Lenovo: Wanting consumers to say wow
- Published
- comments
Who's the biggest player in the computing world that you've almost certainly never heard of?
The man in question runs the second biggest computer maker in the world, a firm selling more PCs than either Dell or Apple.
His name is Yang Yuanqing, he is the chief executive of Lenovo, and he's on a mission to make his company's name - though not his own - known to you.
"We need to shift the focus to the consumer," he told me this week on a visit to London. "We need to promote a stronger Lenovo brand."
On the face of it, Lenovo should not be concerned with making a splash with consumers.
In 2004 the Chinese firm bought IBM's PC business, and the enterprise customers who always bought IBM for their staff have continued to buy Lenovo Thinkpads in ever greater numbers.
And Lenovo seems to be well on the way to becoming the number one computer firm in the world.
This week the latest figures from IDC showed it had nearly 14% of the global market, overtaking Dell for the first time, and not too far behind HP, which is thinking of getting out of PCs altogether.
When I met Yang Yuanqing in a London hotel this week he was not long off a flight from Beijing, and was showing the effects of jetlag.

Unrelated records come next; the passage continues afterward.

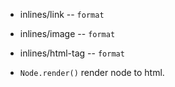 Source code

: - inlines/link -- `format`
- inlines/image -- `format`
- inlines/html-tag -- `format`

- `Node.render()` render node to html.
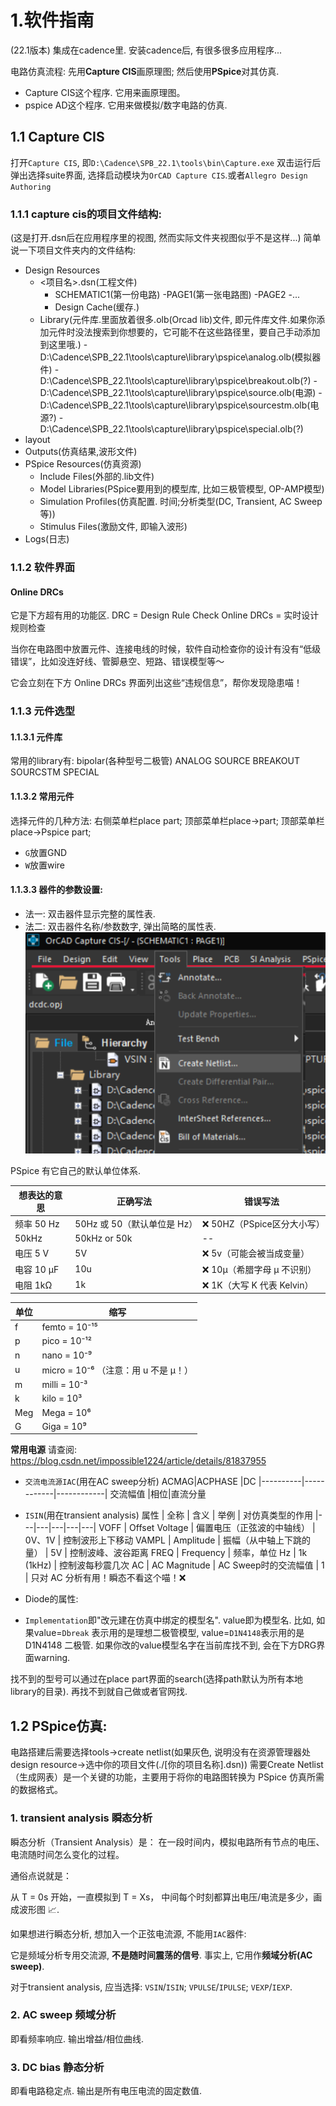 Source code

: 
# 1.软件指南
(22.1版本)
集成在cadence里. 安装cadence后, 有很多很多应用程序...

电路仿真流程: 先用**Capture CIS**画原理图; 然后使用**PSpice**对其仿真.
- Capture CIS这个程序. 它用来画原理图。
- pspice AD这个程序. 它用来做模拟/数字电路的仿真.

## 1.1 Capture CIS

打开`Capture CIS`, 即`D:\Cadence\SPB_22.1\tools\bin\Capture.exe` 
双击运行后弹出选择suite界面, 选择启动模块为`OrCAD Capture CIS`.或者`Allegro Design Authoring`

### 1.1.1 capture cis的项目文件结构:

(这是打开.dsn后在应用程序里的视图, 然而实际文件夹视图似乎不是这样...)
简单说一下项目文件夹内的文件结构:

- Design Resources
	- <项目名>.dsn(工程文件)
		- SCHEMATIC1(第一份电路)
			-PAGE1(第一张电路图)
			-PAGE2
			-...
		- Design Cache(缓存.)
	- Library(元件库.里面放着很多.olb(Orcad lib)文件, 即元件库文件.如果你添加元件时没法搜索到你想要的，它可能不在这些路径里，要自己手动添加到这里哦.)
		-D:\Cadence\SPB_22.1\tools\capture\library\pspice\analog.olb(模拟器件)
		-D:\Cadence\SPB_22.1\tools\capture\library\pspice\breakout.olb(?)
		-D:\Cadence\SPB_22.1\tools\capture\library\pspice\source.olb(电源)
		-D:\Cadence\SPB_22.1\tools\capture\library\pspice\sourcestm.olb(电源?)
		-D:\Cadence\SPB_22.1\tools\capture\library\pspice\special.olb(?)
- layout
- Outputs(仿真结果,波形文件)
- PSpice Resources(仿真资源)
	- Include Files(外部的.lib文件)
	- Model Libraries(PSpice要用到的模型库, 比如三极管模型, OP-AMP模型)
	- Simulation Profiles(仿真配置. 时间;分析类型(DC, Transient, AC Sweep等))
	- Stimulus Files(激励文件, 即输入波形)
- Logs(日志)

### 1.1.2 软件界面

#### Online DRCs

它是下方超有用的功能区.
DRC = Design Rule Check
Online DRCs = 实时设计规则检查

当你在电路图中放置元件、连接电线的时候，软件自动检查你的设计有没有“低级错误”，比如没连好线、管脚悬空、短路、错误模型等～

它会立刻在下方 Online DRCs 界面列出这些“违规信息”，帮你发现隐患喵！

### 1.1.3 元件选型

#### 1.1.3.1 元件库
常用的library有:
bipolar(各种型号二极管)
ANALOG
SOURCE
BREAKOUT
SOURCSTM
SPECIAL


#### 1.1.3.2 常用元件


选择元件的几种方法:
右侧菜单栏place part;
顶部菜单栏place->part;
顶部菜单栏place->Pspice part;


* `G`放置GND
* `W`放置wire


#### 1.1.3.3 器件的参数设置:
* 法一: 双击器件显示完整的属性表.
* 法二: 双击器件名称/参数数字, 弹出简略的属性表.
![alt text](image.png)


PSpice 有它自己的默认单位体系.

想表达的意思 | 正确写法 | 错误写法
|-|-|-|
频率 50 Hz | 50Hz 或 50（默认单位是 Hz） | ❌ 50HZ（PSpice区分大小写）
50kHz | 50kHz or 50k |-- 
电压 5 V | 5V | ❌ 5v（可能会被当成变量）
电容 10 μF | 10u | ❌ 10μ（希腊字母 μ 不识别）
电阻 1kΩ | 1k | ❌ 1K（大写 K 代表 Kelvin）


单位 | 缩写
|-|-|
f | femto = 10⁻¹⁵ | 
p | pico = 10⁻¹² | 
n | nano = 10⁻⁹ | 
u | micro = 10⁻⁶ （注意：用 u 不是 μ！） | 
m | milli = 10⁻³ | 
k | kilo = 10³ | 
Meg | Mega = 10⁶ | 
G | Giga = 10⁹ | 

**常用电源**
请查阅:
https://blog.csdn.net/impossible1224/article/details/81837955



* `交流电流源IAC`(用在AC sweep分析)
	ACMAG|ACPHASE |DC 
	|----------|------------|------------|
	交流幅值 |相位|直流分量

* `ISIN`(用在transient analysis)
	属性 | 全称 | 含义 | 举例 | 对仿真类型的作用
	|---|---|---|---|---|
	VOFF | Offset Voltage | 偏置电压（正弦波的中轴线） | 0V、1V | 控制波形上下移动
	VAMPL | Amplitude | 振幅（从中轴上下跳的量） | 5V | 控制波峰、波谷距离
	FREQ | Frequency | 频率，单位 Hz | 1k (1kHz) | 控制波每秒震几次
	AC | AC Magnitude | AC Sweep时的交流幅值 | 1 | 只对 AC 分析有用！瞬态不看这个喵！❌

* Diode的属性:
* `Implementation`即"改元建在仿真中绑定的模型名". value即为模型名. 比如, 如果value=`Dbreak` 表示用的是理想二极管模型, value=`D1N4148`表示用的是D1N4148 二极管. 如果你改的value模型名字在当前库找不到, 会在下方DRG界面warning.




找不到的型号可以通过在place part界面的search(选择path默认为所有本地library的目录).
再找不到就自己做或者官网找.




## 1.2 PSpice仿真:
电路搭建后需要选择tools->create netlist(如果灰色, 说明没有在资源管理器处design resource->选中你的项目文件(./[你的项目名称].dsn))
需要Create Netlist（生成网表）是一个关键的功能，主要用于将你的电路图转换为 PSpice 仿真所需的数据格式。



### 1. transient analysis 瞬态分析

瞬态分析（Transient Analysis）是：
在一段时间内，模拟电路所有节点的电压、电流随时间怎么变化的过程。

通俗点说就是：

从 T = 0s 开始，一直模拟到 T = Xs， 中间每个时刻都算出电压/电流是多少，画成波形图 📈.


如果想进行瞬态分析, 想加入一个正弦电流源, 不能用`IAC`器件:

它是频域分析专用交流源, **不是随时间震荡的信号**. 事实上, 它用作**频域分析(AC sweep)**.

对于transient analysis, 应当选择:
`VSIN`/`ISIN`; `VPULSE`/`IPULSE`; `VEXP`/`IEXP`.





### 2. AC sweep 频域分析

即看频率响应. 输出增益/相位曲线.

### 3. DC bias 静态分析

即看电路稳定点. 输出是所有电压电流的固定数值.










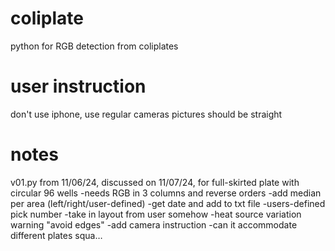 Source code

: # coliplate
python for RGB detection from coliplates

# user instruction

don't use iphone, use regular cameras
pictures should be straight 


# notes  

v01.py from 11/06/24, discussed on 11/07/24, for full-skirted plate with circular 96 wells
-needs RGB in 3 columns and reverse orders
-add median per area (left/right/user-defined)
-get date and add to txt file
-users-defined pick number
-take in layout from user somehow
-heat source variation warning "avoid edges"
-add camera instruction
-can it accommodate different plates squa…
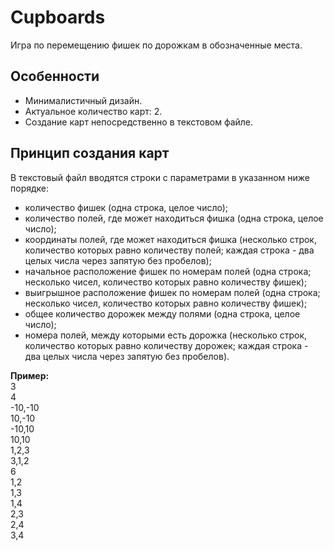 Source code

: # Cupboards
Игра по перемещению фишек по дорожкам в обозначенные места.
## Особенности
- Минималистичный дизайн.
- Актуальное количество карт: 2.
- Создание карт непосредственно в текстовом файле.
## Принцип создания карт
В текстовый файл вводятся строки с параметрами в указанном ниже порядке:
- количество фишек (одна строка, целое число);
- количество полей, где может находиться фишка (одна строка, целое число);
- координаты полей, где может находиться фишка (несколько строк, количество которых равно количеству полей; каждая строка - два целых числа через запятую без пробелов);
- начальное расположение фишек по номерам полей (одна строка; несколько чисел, количество которых равно количеству фишек);
- выигрышное расположение фишек по номерам полей (одна строка; несколько чисел, количество которых равно количеству фишек);
- общее количество дорожек между полями (одна строка, целое число);
- номера полей, между которыми есть дорожка (несколько строк, количество которых равно количеству дорожек; каждая строка - два целых числа через запятую без пробелов).

<b>Пример:</b><br/>
3<br/>
4<br/>
-10,-10<br/>
10,-10<br/>
-10,10<br/>
10,10<br/>
1,2,3<br/>
3,1,2<br/>
6<br/>
1,2<br/>
1,3<br/>
1,4<br/>
2,3<br/>
2,4<br/>
3,4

Spread out in front of him were the products which showed where he wants to take his business next. There was one "Ultrabook", as Intel wants us to call a new category of slim fast-booting laptops designed to compete with Apple's bestselling MacBook Air. Every other device was a tablet or smartphone.
For a company that has pooh-poohed the idea that the PC is facing inevitable decline as tablets take over, this seemed strange. But, while he insists that most customers will still want keyboards for years to come, Mr Yang says Lenovo sees a big future for tablets.
Last night Apple's Tim Cook predicted that they would eventually outsell PCs.
Product redesign
Yang Yuanqing does not go that far, but still sees a healthy 30% of the overall market going to the touchscreen devices.
"We've been preparing these for five or six years," he said, pointing at the tablets on the table, which ranged from a touchscreen Thinkpad aimed at the business market to a range of Android devices, mainly targeted at Chinese consumers for now.
I suggested that none of these tablets would be on the table if Apple had not introduced the iPad - but he insisted that was not the case.
And the reason Lenovo tablets hadn't made the same impact? "We don't have the strong brand, the influence."
So now I begin to see why Lenovo feels the need to change. It has woken up to the fact that the power of the office IT managers - the people who never got fired for buying IBM or presumably Lenovo - is on the wane.
Bolshy staff are coming into the office and demanding devices that look good and can do more than the dull but secure boxes they have had to accept until now.
It is a process Mr Yang calls "consumerisation" and he is promising action to make Lenovo products more attractive.
"We must pay more attention to that," he told me.
When I suggested that right now there was no stand out product on the table that would make customers say "wow" he did not disagree, but said that was coming: "I'm very confident that next year we will have much better design."
Making this happen, though, sounds like a job for an inspirational leader who will want to be involved in every aspect of product design, and then feel confident to sell it to the world.
I tried to get Mr Yang to talk about himself and his own interest in design and cultural change, but beyond learning that he has a degree in computer science, I did not get far.
Transforming the culture of a business which, in Western markets at least, has never shown that much interest in wowing consumers rather than enterprises sounds like a tall order.
Lenovo, one of the new Asian superpowers of the computing world, may well have the resources and the patience to pull it off.